Estas historias relatadas por conocidos narran los hechos que se ven cuando personas por razones desconocidas deciden pedir dinero al diablo, algunas no terminan en final feliz y de muchas otras se desconocen los desenlaces.

 

Historia 1: Esta historia fue contada por un alumno el cual comenta que en su comunidad había un señor que era pobre y que un día decidió ir a una cueva la cual conocen como la cueva del diablo a pedir dinero, y efectivamente lo encontró, e hizo su solicitud al parecer fueron cabezas de ganado, chivos, entre otros animales.  Sin embargo el trato fue obtener esa riqueza a cambio de su vida, y como fue esto? Resulta que el trato estaba que el día en que empezaran a morir su ganado el malo vendría por el para llevárselo.

Pasaron muchos años el señor tubo abundancia en cuanto animales de granja tenia, pero de un tiempo para otro sus animales empezaron a morir por lo cual él se acordó del trato y trato de esconderse, haciéndose algunas cosas como dejarse el cabello largo, en cuanto murió todo su ganado lo vio pasar y lo saludo pensando en que ya la había librado, sin embargo en una segunda ocasión se lo llevo (al parecer el señor falleció de una extraña razón).

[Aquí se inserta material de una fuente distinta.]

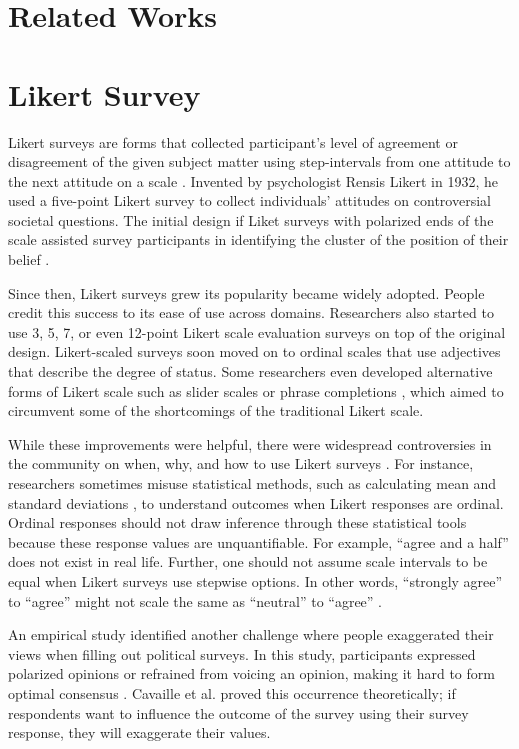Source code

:\section{Related Works} \label{related_works}

\section{Likert Survey}
Likert surveys are forms that collected participant's level of agreement or disagreement of the given subject matter using step-intervals from one attitude to the next attitude on a scale \cite{likert1932technique}. Invented by psychologist Rensis Likert in 1932, he used a five-point Likert survey to collect individuals' attitudes on controversial societal questions. The initial design if Liket surveys with polarized ends of the scale assisted survey participants in identifying the cluster of the position of their belief \cite{joshi2015likert}. 

Since then, Likert surveys grew its popularity became widely adopted. People credit this success to its ease of use across domains. Researchers also started to use 3, 5, 7, or even 12-point Likert scale evaluation surveys \cite{garland2008computer,finstad2010} on top of the original design. Likert-scaled surveys soon moved on to ordinal scales that use adjectives that describe the degree of status. Some researchers even developed alternative forms of Likert scale such as slider scales \cite{roster2015exploring} or phrase completions \cite{hodge2003phrase}, which aimed to circumvent some of the shortcomings of the traditional Likert scale.

While these improvements were helpful, there were widespread controversies in the community on when, why, and how to use Likert surveys \cite{bishop2015use}. For instance, researchers sometimes misuse statistical methods, such as calculating mean and standard deviations \cite{jamieson2004likert}, to understand outcomes when Likert responses are ordinal. Ordinal responses should not draw inference through these statistical tools because these response values are unquantifiable. For example, ``agree and a half'' does not exist in real life. Further, one should not assume scale intervals to be equal when Likert surveys use stepwise options. In other words, ``strongly agree'' to ``agree'' might not scale the same as ``neutral'' to ``agree'' \cite{jamieson2004likert, edmondson2005likert}.

An empirical study \cite{quarfoot2017quadratic} identified another challenge where people exaggerated their views when filling out political surveys. In this study, participants expressed polarized opinions or refrained from voicing an opinion, making it hard to form optimal consensus \cite{posner2018radical}. Cavaille et al. \cite{cavaille2018towards}  proved this occurrence theoretically; if respondents want to influence the outcome of the survey using their survey response, they will exaggerate their values.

Esta historia o parte de esta historia se conoce gracias a que el mismo señor del pacto la conto una semana antes de irse de este mundo y cumplir su trato.

 

Historia 2: Esta historia es relatada por un familiar cercano, que cuenta que en su pueblo natal vivía un señor de una edad ya avanzada pero con grandes riquezas como una troja (una troja es una especie de casa de forma cuadrangular regularmente y de altura considerable que normalmente se ocupa para almacenar maíz), en esa troja cuenta las personas que intentaron tomar algunas monedas o por simple curiosidad se asomaron lo primero que venían una culebra grandísima que estaba durmiendo sobre las monedas, algunas personas decían que media entre unos 8 o 9 metros, y el tamaño de su cabeza a considerar tenía el tamaño de una pelota de básquetbol.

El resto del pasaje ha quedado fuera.